The following commands are available with certutil.exe in the Windows Server 2003 Administration Tools pack in performing key archival and recovery functions.

  • certutil –ImportKMS accepts a *.pfx, *.epf, or a KMS export file, and archives the contents in the CA database.

  • certutil –ConvertEPF converts a *.pfx (PKCS #12) file to a *.epf-formatted file for import into Outlook.

    • certutil –ConvertEPF and –MergePFX are similar in that they both accept a comma-separated list of input files that are merged and placed in the output file. Input files for both commands may be *.pfx files, *.epf files, or a mixture of the two.

    • The –cast parameter should be used to specify the CAST encryption algorithm.

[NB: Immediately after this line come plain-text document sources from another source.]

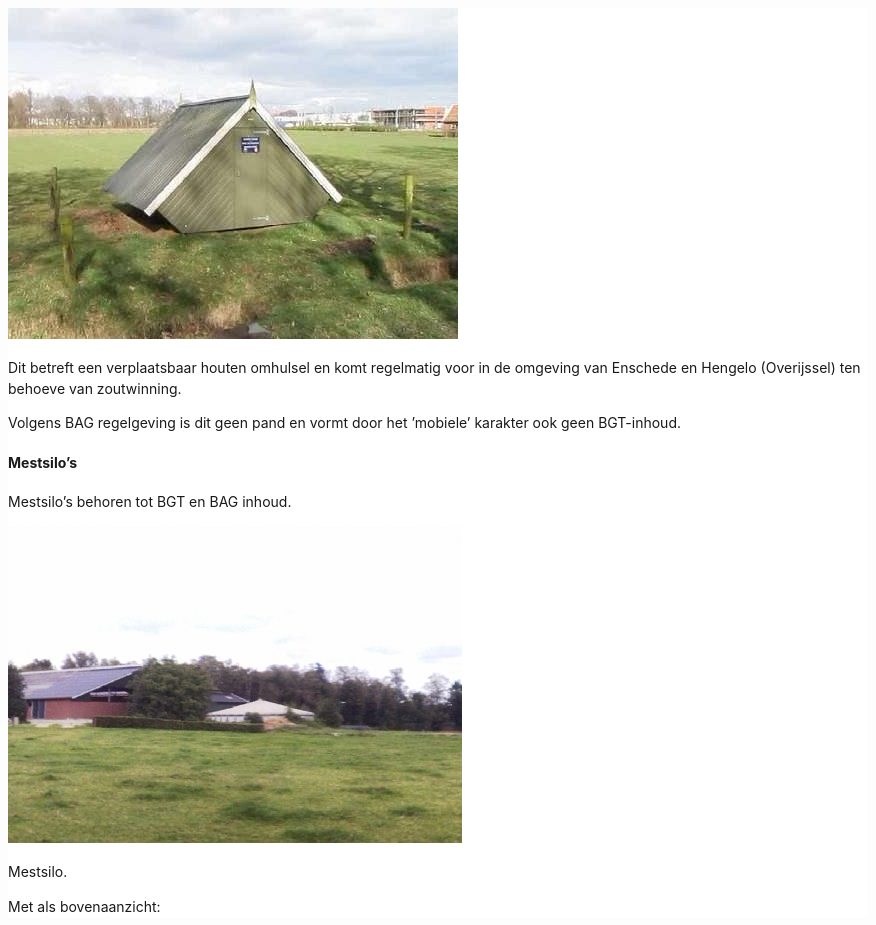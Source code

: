 ![](media/a9f9620002fe382e9992f5522206cf36.jpg)

Dit betreft een verplaatsbaar houten omhulsel en komt regelmatig voor in de
omgeving van Enschede en Hengelo (Overijssel) ten behoeve van zoutwinning.

Volgens BAG regelgeving is dit geen pand en vormt door het ’mobiele’ karakter
ook geen BGT-inhoud.

#### Mestsilo’s

Mestsilo’s behoren tot BGT en BAG inhoud.

![](media/abaaf082f2f8790a9c3f57326c5291d0.png)

Mestsilo.

Met als bovenaanzicht:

    • The –silent option may be specified to suppress the UI.

  • certutil –ImportPFX accepts a *.pfx or a *.epf file, and installs the certificates and keys into the HKLM (local machine) MY store. If the –User parameter is specified, the key and certificate will be imported into the HKCU (user profile) MY store. The CSP to be used may also be overridden by specifying the name with the –csp parameter.

  • certutil –getkey retrieves the archived private key recovery BLOB from the CA database.

  • certutil –recoverkey recovers the archived private key.

  • certutil –verifykeys verifies the private/public key pair.